Task description:
Your answer must be every line of the data below that holds the string "treat", copied exactly.

Recorded information:
•••••

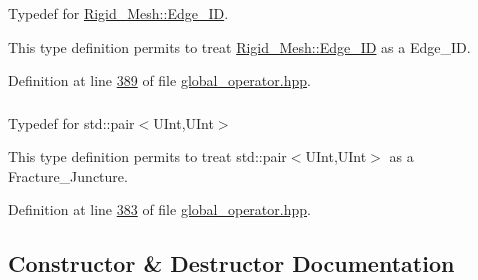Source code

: Typedef for \hyperlink{classFVCode3D_1_1Rigid__Mesh_1_1Edge__ID}{Rigid\+\_\+\+Mesh\+::\+Edge\+\_\+\+ID}. 

This type definition permits to treat \hyperlink{classFVCode3D_1_1Rigid__Mesh_1_1Edge__ID}{Rigid\+\_\+\+Mesh\+::\+Edge\+\_\+\+ID} as a Edge\+\_\+\+ID. 

Definition at line \hyperlink{global__operator_8hpp_source_l00389}{389} of file \hyperlink{global__operator_8hpp_source}{global\+\_\+operator.\+hpp}.

\subsubsection[{\texorpdfstring{Fracture\+\_\+\+Juncture}{Fracture_Juncture}}]{\hspace{0.3cm}{\ttfamily [private]}}\hypertarget{classFVCode3D_1_1FluxOperator_ab9fef691b58bb04de5814d21fb59ef44}{}\label{classFVCode3D_1_1FluxOperator_ab9fef691b58bb04de5814d21fb59ef44}


Typedef for std\+::pair$<$\+U\+Int,\+U\+Int$>$ 

This type definition permits to treat std\+::pair$<$\+U\+Int,\+U\+Int$>$ as a Fracture\+\_\+\+Juncture. 

Definition at line \hyperlink{global__operator_8hpp_source_l00383}{383} of file \hyperlink{global__operator_8hpp_source}{global\+\_\+operator.\+hpp}.



\subsection{Constructor \& Destructor Documentation}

•••••

Expected answer:
This type definition permits to treat \hyperlink{classFVCode3D_1_1Rigid__Mesh_1_1Edge__ID}{Rigid\+\_\+\+Mesh\+::\+Edge\+\_\+\+ID} as a Edge\+\_\+\+ID. 
This type definition permits to treat std\+::pair$<$\+U\+Int,\+U\+Int$>$ as a Fracture\+\_\+\+Juncture. 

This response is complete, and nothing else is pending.